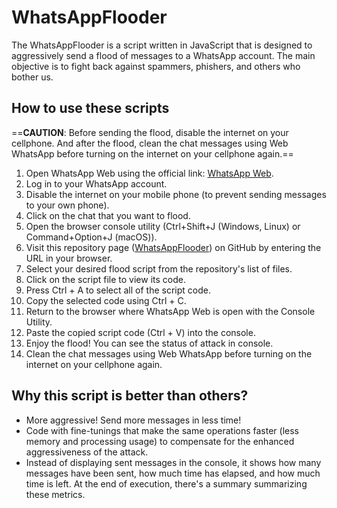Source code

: # WhatsAppFlooder
The WhatsAppFlooder is a script written in JavaScript that is designed to aggressively send a flood of messages to a WhatsApp account. The main objective is to fight back against spammers, phishers, and others who bother us.

## How to use these scripts

 ==**CAUTION**: Before sending the flood, disable the internet on your cellphone. And after the flood, clean the chat messages using Web WhatsApp before turning on the internet on your cellphone again.== 

1. Open WhatsApp Web using the official link: [WhatsApp Web](https://web.whatsapp.com/).
2. Log in to your WhatsApp account.
3. Disable the internet on your mobile phone (to prevent sending messages to your own phone).
4. Click on the chat that you want to flood.
5. Open the browser console utility (Ctrl+Shift+J (Windows, Linux) or Command+Option+J (macOS)).
6. Visit this repository page ([WhatsAppFlooder](https://github.com/reneoliveirajr/WhatsAppFlooder)) on GitHub by entering the URL in your browser.
7. Select your desired flood script from the repository's list of files.
8. Click on the script file to view its code.
9. Press Ctrl + A to select all of the script code.
10. Copy the selected code using Ctrl + C.
11. Return to the browser where WhatsApp Web is open with the Console Utility.
12. Paste the copied script code (Ctrl + V) into the console.
13. Enjoy the flood! You can see the status of attack in console.
14. Clean the chat messages using Web WhatsApp before turning on the internet on your cellphone again.

## Why this script is better than others?

- More aggressive! Send more messages in less time!
- Code with fine-tunings that make the same operations faster (less memory and processing usage) to compensate for the enhanced aggressiveness of the attack.
- Instead of displaying sent messages in the console, it shows how many messages have been sent, how much time has elapsed, and how much time is left. At the end of execution, there's a summary summarizing these metrics.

:::

## [WORK ITEM]
Your answer must be the lines above from the one containing "9. Press Ctrl" to the one containing "- More aggressive!", both included, restated word for word.

## [ANSWER SPACE]
9. Press Ctrl + A to select all of the script code.
10. Copy the selected code using Ctrl + C.
11. Return to the browser where WhatsApp Web is open with the Console Utility.
12. Paste the copied script code (Ctrl + V) into the console.
13. Enjoy the flood! You can see the status of attack in console.
14. Clean the chat messages using Web WhatsApp before turning on the internet on your cellphone again.

## Why this script is better than others?

- More aggressive! Send more messages in less time!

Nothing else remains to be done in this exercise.